I pray so very hard that all of our legislators, men and women, will grow some courage and principles and do what is right for the whole of this state. I’m not stupid, though. I know legislators get benefits that no average citizen—or state employee—can get. But, isn’t it time for them to sit back and ask themselves, “Do I really want to sell my soul for some Saints tickets or concert tickets or a fantastic meal at some expensive restaurant? Do I want to sell my soul? Or do I want to do what the citizens of this state want?” “Do I want to do what Jesus would do?”
Heavy, thought-provoking questions to ask, I know. But, I know what I would do.
This is going to be one of the most historic legislative sessions in this state’s history. It is going to make or break our state. And I am afraid the state is going to break. And the poor, the sick, the elderly will be the ones to suffer.
Of course, there is nothing wrong with people prospering and living a great life. What’s wrong is people prospering and living a great life on the backs of other people.

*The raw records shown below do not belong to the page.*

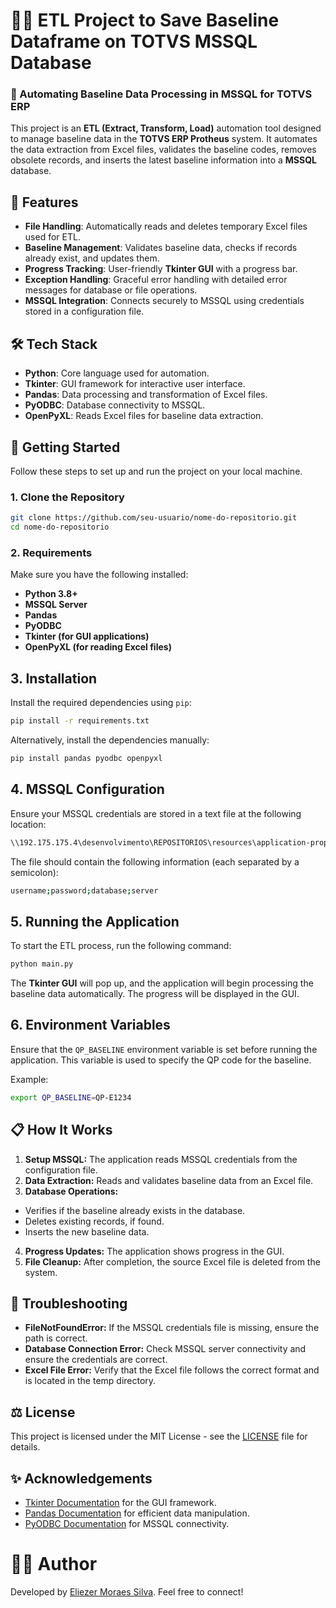 # 🦾🤖 ETL Project to Save Baseline Dataframe on TOTVS MSSQL Database

### 🦾 Automating Baseline Data Processing in MSSQL for TOTVS ERP

This project is an **ETL (Extract, Transform, Load)** automation tool designed to manage baseline data in the **TOTVS ERP Protheus** system. It automates the data extraction from Excel files, validates the baseline codes, removes obsolete records, and inserts the latest baseline information into a **MSSQL** database.

## 🌟 Features

- **File Handling**: Automatically reads and deletes temporary Excel files used for ETL.
- **Baseline Management**: Validates baseline data, checks if records already exist, and updates them.
- **Progress Tracking**: User-friendly **Tkinter GUI** with a progress bar.
- **Exception Handling**: Graceful error handling with detailed error messages for database or file operations.
- **MSSQL Integration**: Connects securely to MSSQL using credentials stored in a configuration file.

## 🛠️ Tech Stack

- **Python**: Core language used for automation.
- **Tkinter**: GUI framework for interactive user interface.
- **Pandas**: Data processing and transformation of Excel files.
- **PyODBC**: Database connectivity to MSSQL.
- **OpenPyXL**: Reads Excel files for baseline data extraction.

## 🚀 Getting Started

Follow these steps to set up and run the project on your local machine.

### 1. Clone the Repository

```bash
git clone https://github.com/seu-usuario/nome-do-repositorio.git
cd nome-do-repositorio
```

### 2. Requirements
Make sure you have the following installed:

- **Python 3.8+**
- **MSSQL Server**
- **Pandas**
- **PyODBC**
- **Tkinter (for GUI applications)**
- **OpenPyXL (for reading Excel files)**

## 3. Installation
Install the required dependencies using `pip`:

```bash
pip install -r requirements.txt
```

Alternatively, install the dependencies manually:
```bash
pip install pandas pyodbc openpyxl
```

## 4. MSSQL Configuration
Ensure your MSSQL credentials are stored in a text file at the following location:
```bash
\\192.175.175.4\desenvolvimento\REPOSITORIOS\resources\application-properties\USER_PASSWORD_MSSQL_PROD.txt
```

The file should contain the following information (each separated by a semicolon):
```bash
username;password;database;server
```

## 5. Running the Application
To start the ETL process, run the following command:
```bash
python main.py
```

The **Tkinter GUI** will pop up, and the application will begin processing the baseline data automatically. The progress will be displayed in the GUI.

## 6. Environment Variables
Ensure that the `QP_BASELINE` environment variable is set before running the application. This variable is used to specify the QP code for the baseline.

Example:
```bash
export QP_BASELINE=QP-E1234
```

## 📋 How It Works
1. **Setup MSSQL:** The application reads MSSQL credentials from the configuration file.
2. **Data Extraction:** Reads and validates baseline data from an Excel file.
3. **Database Operations:**
- Verifies if the baseline already exists in the database.
- Deletes existing records, if found.
- Inserts the new baseline data.
4. **Progress Updates:** The application shows progress in the GUI.
5. **File Cleanup:** After completion, the source Excel file is deleted from the system.

## 🐛 Troubleshooting
- **FileNotFoundError:** If the MSSQL credentials file is missing, ensure the path is correct.
- **Database Connection Error:** Check MSSQL server connectivity and ensure the credentials are correct.
- **Excel File Error:** Verify that the Excel file follows the correct format and is located in the temp directory.

## ⚖️ License
This project is licensed under the MIT License - see the [LICENSE](https://www.mit.edu/~amini/LICENSE.md) file for details.

## ✨ Acknowledgements

- [Tkinter Documentation]((https://docs.python.org/3/library/tkinter.html)) for the GUI framework.
- [Pandas Documentation](https://pandas.pydata.org/docs/) for efficient data manipulation.
- [PyODBC Documentation](https://github.com/mkleehammer/pyodbc) for MSSQL connectivity.

# 👨‍💻 Author
Developed by [Eliezer Moraes Silva](https://www.linkedin.com/in/eliezer-moraes-silva-80b68010b/). Feel free to connect!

And so I have this one simple plea for our legislators: For once, do what is right for the whole of the state. I pray in earnest for that. My friends and I pray hard that the right things will be done. I would love to live here and pass on the culture and treasures this state has to offer to my grandchildren. But, if things continue on as they have for the last decade, we will have to choose differently.